She is here. I can feel her... on the bridge. In my haste, I teleport directly there, though I remember to do so in front of the doors, as if I just walked through them. Can't have any suspicion, and appearing right in front of KOS-MOS from out of no where would be very suspicious.
I catch the last part of the conversation, and smile a little at the red-head's impetiousness.
"Why not help her? Sounds like she means it."
It's then that I catch sight of her, and what Captain Matthews says next I almost miss.
I have heard others talk about 'love at first sight' before. Tony especially, as he seems to fall in love with every girl he meets.
But, I never thought...
"Hey chaos. You're up."
I manage a convincing smile and reply, "With all this racket... who could sleep?"
I continue talking, walking towards the Captain... and KOS-MOS, always keeping one eye on the blue-haired girl, even when it looks as if I'm facing the other way.
She looks... distracted, as if I'm some great mystery that she needs to figure out. I smile brighter, and place a hand on her shoulder.

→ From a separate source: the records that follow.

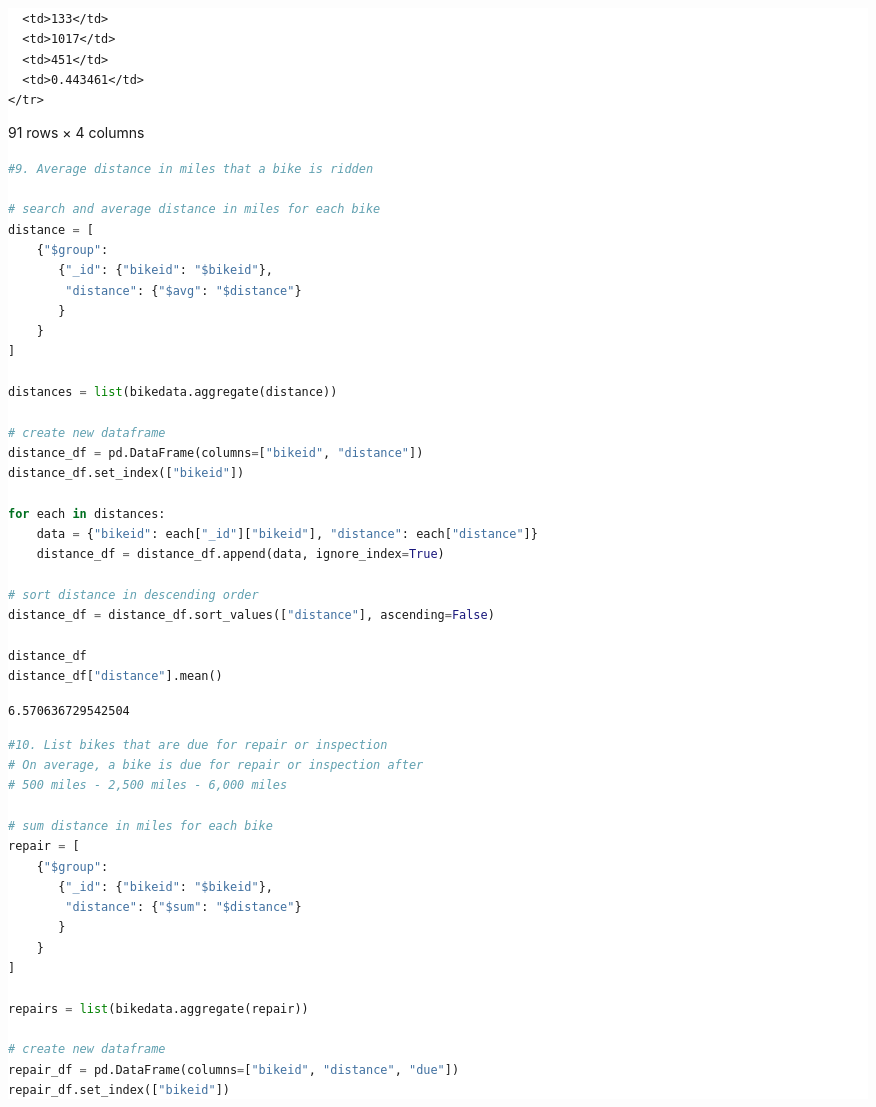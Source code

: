       <td>133</td>
      <td>1017</td>
      <td>451</td>
      <td>0.443461</td>
    </tr>
  </tbody>
</table>
<p>91 rows × 4 columns</p>
</div>




```python
#9. Average distance in miles that a bike is ridden   

# search and average distance in miles for each bike
distance = [
    {"$group": 
       {"_id": {"bikeid": "$bikeid"}, 
        "distance": {"$avg": "$distance"}
       }
    }
]

distances = list(bikedata.aggregate(distance))

# create new dataframe
distance_df = pd.DataFrame(columns=["bikeid", "distance"])
distance_df.set_index(["bikeid"])

for each in distances:
    data = {"bikeid": each["_id"]["bikeid"], "distance": each["distance"]}
    distance_df = distance_df.append(data, ignore_index=True)

# sort distance in descending order
distance_df = distance_df.sort_values(["distance"], ascending=False)

distance_df
distance_df["distance"].mean()

```




    6.570636729542504




```python
#10. List bikes that are due for repair or inspection
# On average, a bike is due for repair or inspection after 
# 500 miles - 2,500 miles - 6,000 miles

# sum distance in miles for each bike
repair = [
    {"$group": 
       {"_id": {"bikeid": "$bikeid"}, 
        "distance": {"$sum": "$distance"}
       }
    }
]

repairs = list(bikedata.aggregate(repair))

# create new dataframe
repair_df = pd.DataFrame(columns=["bikeid", "distance", "due"])
repair_df.set_index(["bikeid"])
```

"So, is that okay with you?"
When I touch her... Even now, I'm not so sure. I knew... knew I was supposed to feel something when I first saw KOS-MOS. Yet that didn't prepare me for the actuality of it.

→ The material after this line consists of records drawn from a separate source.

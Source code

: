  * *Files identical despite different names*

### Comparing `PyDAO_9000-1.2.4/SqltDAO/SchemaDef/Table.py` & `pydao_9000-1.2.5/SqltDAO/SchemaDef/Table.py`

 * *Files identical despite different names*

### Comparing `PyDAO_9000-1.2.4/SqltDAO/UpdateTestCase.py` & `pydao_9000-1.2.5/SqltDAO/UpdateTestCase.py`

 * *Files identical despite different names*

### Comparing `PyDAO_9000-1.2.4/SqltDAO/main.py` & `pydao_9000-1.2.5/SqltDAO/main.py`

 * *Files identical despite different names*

Now that I see her, on the bridge, I feel that connection. It's so strong... was it supposed to be like this? Was it supposed to be... as if my heart, my very soul now belonged to her, and no one else?

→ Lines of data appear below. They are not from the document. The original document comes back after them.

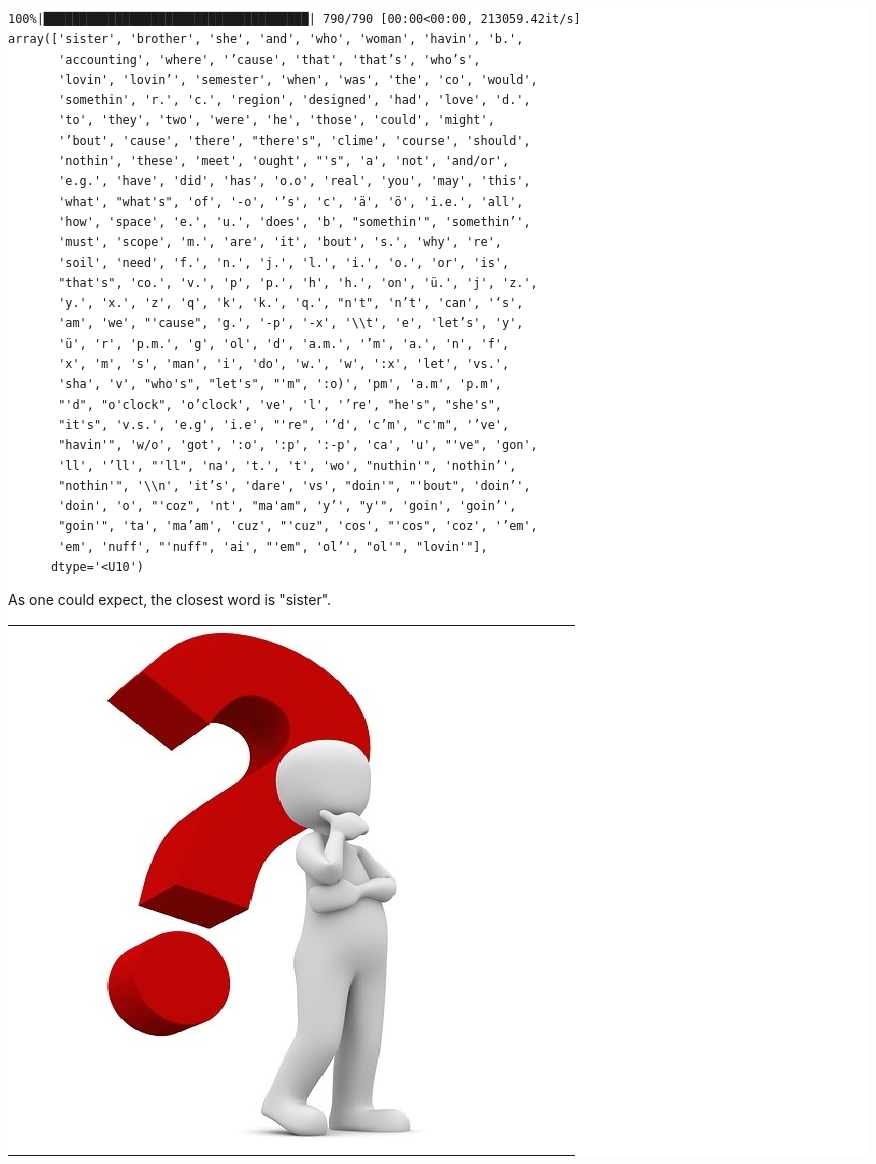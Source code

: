     100%|█████████████████████████████████████| 790/790 [00:00<00:00, 213059.42it/s]
    array(['sister', 'brother', 'she', 'and', 'who', 'woman', 'havin', 'b.',
           'accounting', 'where', '’cause', 'that', 'that’s', 'who’s',
           'lovin', 'lovin’', 'semester', 'when', 'was', 'the', 'co', 'would',
           'somethin', 'r.', 'c.', 'region', 'designed', 'had', 'love', 'd.',
           'to', 'they', 'two', 'were', 'he', 'those', 'could', 'might',
           '’bout', 'cause', 'there', "there's", 'clime', 'course', 'should',
           'nothin', 'these', 'meet', 'ought', "'s", 'a', 'not', 'and/or',
           'e.g.', 'have', 'did', 'has', 'o.o', 'real', 'you', 'may', 'this',
           'what', "what's", 'of', '-o', '’s', 'c', 'ä', 'ö', 'i.e.', 'all',
           'how', 'space', 'e.', 'u.', 'does', 'b', "somethin'", 'somethin’',
           'must', 'scope', 'm.', 'are', 'it', 'bout', 's.', 'why', 're',
           'soil', 'need', 'f.', 'n.', 'j.', 'l.', 'i.', 'o.', 'or', 'is',
           "that's", 'co.', 'v.', 'p', 'p.', 'h', 'h.', 'on', 'ü.', 'j', 'z.',
           'y.', 'x.', 'z', 'q', 'k', 'k.', 'q.', "n't", 'n’t', 'can', '‘s',
           'am', 'we', "'cause", 'g.', '-p', '-x', '\\t', 'e', 'let’s', 'y',
           'ü', 'r', 'p.m.', 'g', 'ol', 'd', 'a.m.', '’m', 'a.', 'n', 'f',
           'x', 'm', 's', 'man', 'i', 'do', 'w.', 'w', ':x', 'let', 'vs.',
           'sha', 'v', "who's", "let's", "'m", ':o)', 'pm', 'a.m', 'p.m',
           "'d", "o'clock", 'o’clock', 've', 'l', '’re', "he's", "she's",
           "it's", 'v.s.', 'e.g', 'i.e', "'re", '’d', 'c’m', "c'm", '’ve',
           "havin'", 'w/o', 'got', ':o', ':p', ':-p', 'ca', 'u', "'ve", 'gon',
           'll', '’ll', "'ll", 'na', 't.', 't', 'wo', "nuthin'", 'nothin’',
           "nothin'", '\\n', 'it’s', 'dare', 'vs', "doin'", "'bout", 'doin’',
           'doin', 'o', "'coz", 'nt', "ma'am", 'y’', "y'", 'goin', 'goin’',
           "goin'", 'ta', 'ma’am', 'cuz', "'cuz", 'cos', "'cos", 'coz', '’em',
           'em', 'nuff', "'nuff", 'ai', "'em", 'ol’', "ol'", "lovin'"],
          dtype='<U10')



As one could expect, the closest word is "sister".

<table class="question">
<tr>
<td><img style="float: left; margin-right: 15px; border:none;" src="qmark.jpg"></td>
<td>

If only Nephilim were here. She could tell me, I'm sure. Or maybe she wouldn't be able to. Maybe I'm not supposed to know right now.
"Well, it looks like she doesn't have any objections. So it's all up to you, Captain. What do you say? I think we ought to rescue them."
I look at KOS-MOS again, and my smile, ever-present, becomes... more real. Because I'm smiling for her.
Is this... 'love'? Or merely what I am supposed to feel, what I am destined to feel, with no concious decision on my part?
Maybe it's both.
Maybe it's neither.
Whatever it is... I think I believe in 'love at first sight' now.